(Entries shown Opens)
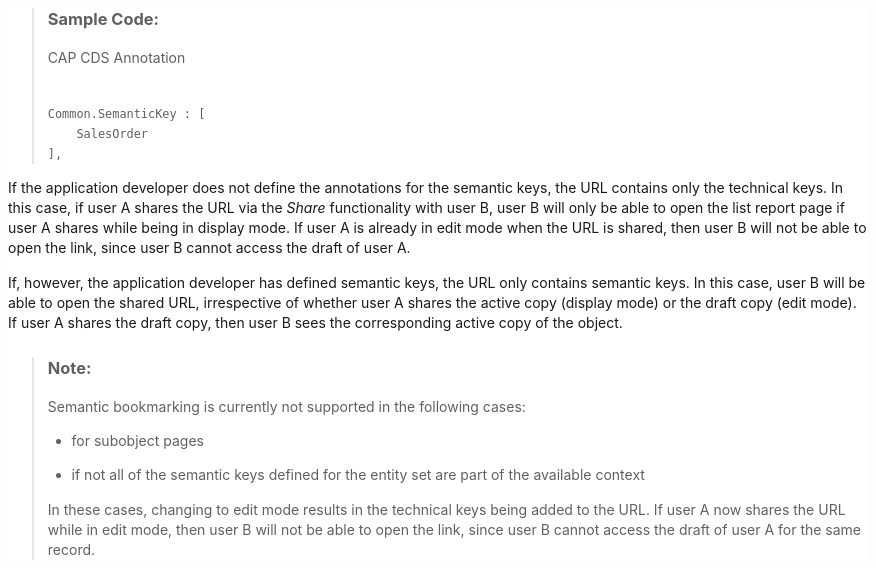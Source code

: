 > ### Sample Code:  
> CAP CDS Annotation
> 
> ```
> 
> Common.SemanticKey : [
>     SalesOrder
> ],
> ```

If the application developer does not define the annotations for the semantic keys, the URL contains only the technical keys. In this case, if user A shares the URL via the *Share* functionality with user B, user B will only be able to open the list report page if user A shares while being in display mode. If user A is already in edit mode when the URL is shared, then user B will not be able to open the link, since user B cannot access the draft of user A.

If, however, the application developer has defined semantic keys, the URL only contains semantic keys. In this case, user B will be able to open the shared URL, irrespective of whether user A shares the active copy \(display mode\) or the draft copy \(edit mode\). If user A shares the draft copy, then user B sees the corresponding active copy of the object.

> ### Note:  
> Semantic bookmarking is currently not supported in the following cases:
> 
> -   for subobject pages
> 
> -   if not all of the semantic keys defined for the entity set are part of the available context
> 
> 
> In these cases, changing to edit mode results in the technical keys being added to the URL. If user A now shares the URL while in edit mode, then user B will not be able to open the link, since user B cannot access the draft of user A for the same record.

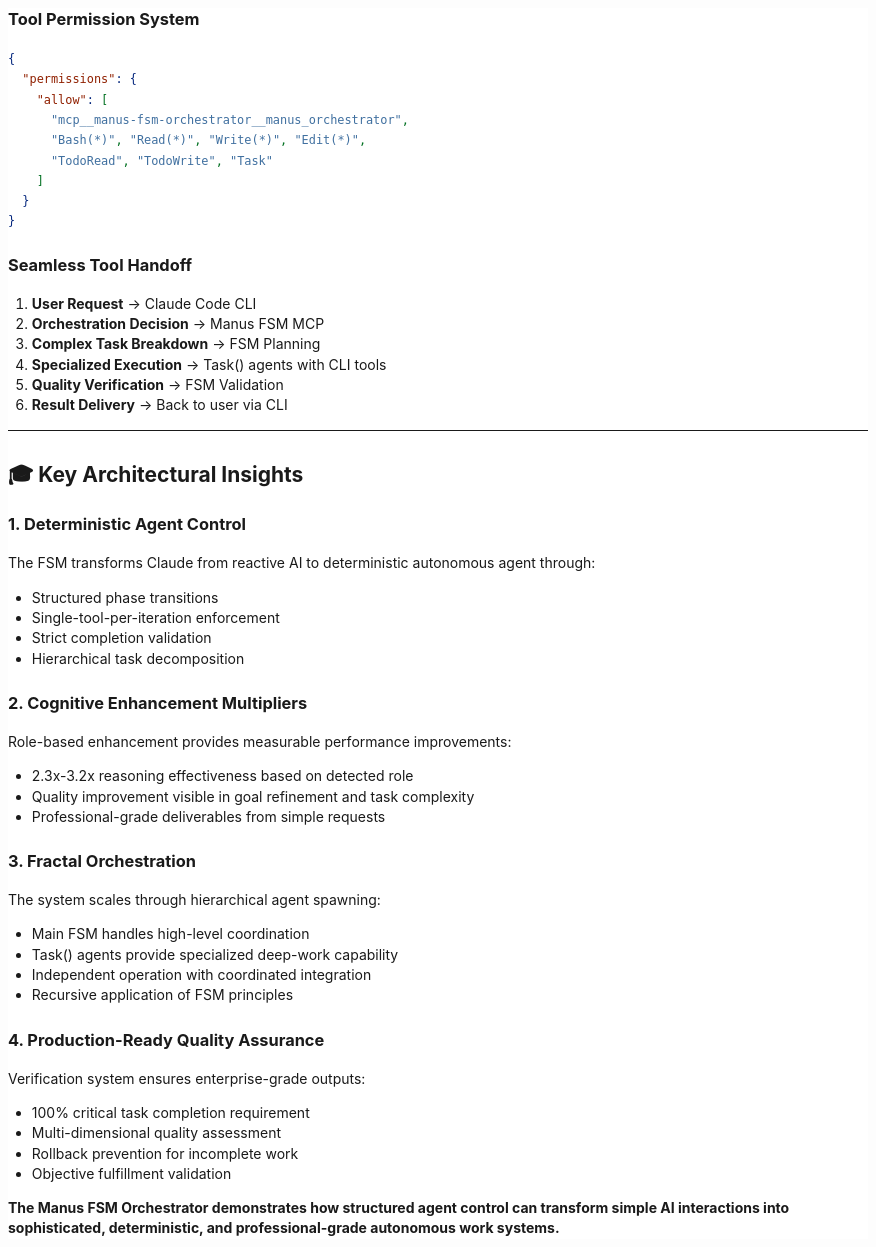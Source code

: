 ### Tool Permission System
```json
{
  "permissions": {
    "allow": [
      "mcp__manus-fsm-orchestrator__manus_orchestrator",
      "Bash(*)", "Read(*)", "Write(*)", "Edit(*)",
      "TodoRead", "TodoWrite", "Task"
    ]
  }
}
```

### Seamless Tool Handoff
1. **User Request** → Claude Code CLI
2. **Orchestration Decision** → Manus FSM MCP
3. **Complex Task Breakdown** → FSM Planning
4. **Specialized Execution** → Task() agents with CLI tools
5. **Quality Verification** → FSM Validation
6. **Result Delivery** → Back to user via CLI

---

## 🎓 Key Architectural Insights

### 1. **Deterministic Agent Control**
The FSM transforms Claude from reactive AI to deterministic autonomous agent through:
- Structured phase transitions
- Single-tool-per-iteration enforcement  
- Strict completion validation
- Hierarchical task decomposition

### 2. **Cognitive Enhancement Multipliers**
Role-based enhancement provides measurable performance improvements:
- 2.3x-3.2x reasoning effectiveness based on detected role
- Quality improvement visible in goal refinement and task complexity
- Professional-grade deliverables from simple requests

### 3. **Fractal Orchestration**
The system scales through hierarchical agent spawning:
- Main FSM handles high-level coordination
- Task() agents provide specialized deep-work capability
- Independent operation with coordinated integration
- Recursive application of FSM principles

### 4. **Production-Ready Quality Assurance**
Verification system ensures enterprise-grade outputs:
- 100% critical task completion requirement
- Multi-dimensional quality assessment
- Rollback prevention for incomplete work
- Objective fulfillment validation

**The Manus FSM Orchestrator demonstrates how structured agent control can transform simple AI interactions into sophisticated, deterministic, and professional-grade autonomous work systems.**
(Entries shown Closes)
## [Your task]
Check the listing above for "based". Show every line where it turns up.

## [Answer to this problem]
Role-based enhancement provides measurable performance improvements:
- 2.3x-3.2x reasoning effectiveness based on detected role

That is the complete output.